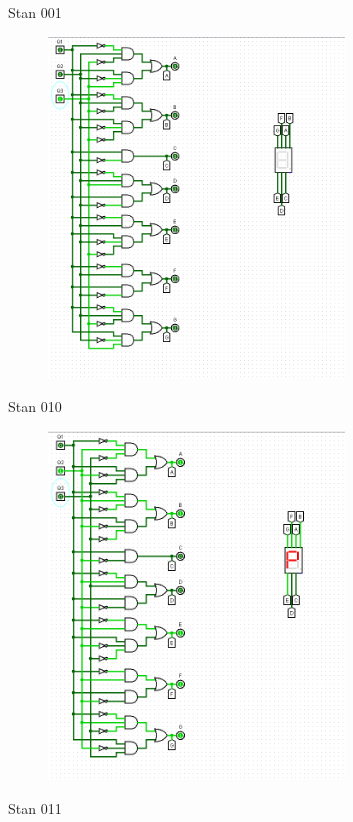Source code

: \documentclass[]{article}
\begin{document}
\newpage
Stan 001
\begin{figure}[H]
	\centering
	\includegraphics[width=0.7\textwidth]{TTRZY_001.png}
\end{figure}
\newpage
Stan 010
\begin{figure}[H]
	\centering
	\includegraphics[width=0.7\textwidth]{TTRZY_010.png}
\end{figure}
\newpage
Stan 011
\end{document}
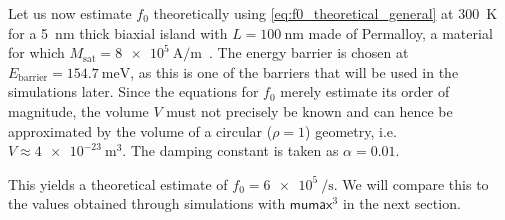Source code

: \documentclass[11pt,a4paper,english,twoside]{article}
\newcommand{\mumax}{$\mathsf{mumax}^3$}
\begin{document}
Let us now estimate $f_0$ theoretically using \cref{eq:f0_theoretical_general} at \SI{300}{\kelvin} for a \SI{5}{\nano\metre} thick biaxial island with $L=\SI{100}{\nano\metre}$ made of Permalloy, a material for which $M_\mathrm{sat}=\SI{8e5}{\ampere\per\metre}$~\cite{MuMax3}. The energy barrier is chosen at $E_\mathrm{barrier}=\SI{154.7}{\milli\electronvolt}$, as this is one of the barriers that will be used in the simulations later. Since the equations for $f_0$ merely estimate its order of magnitude, the volume $V$ must not precisely be known and can hence be approximated by the volume of a circular ($\rho=1$) geometry, i.e. $V\approx\SI{4e-23}{\metre\cubed}$. The damping constant is taken as $\alpha=0.01$. \par
This yields a theoretical estimate of $f_0 = \SI{6e5}{\per\second}$. We will compare this to the values obtained through simulations with \mumax{} in the next section.
\end{document}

- **WHAT NEEDS TO BE DONE**:
Copy each line of the records containing the string "documentclass".

- **SOLUTION**:
: \documentclass[]{article}
: \documentclass[11pt,a4paper,english,twoside]{article}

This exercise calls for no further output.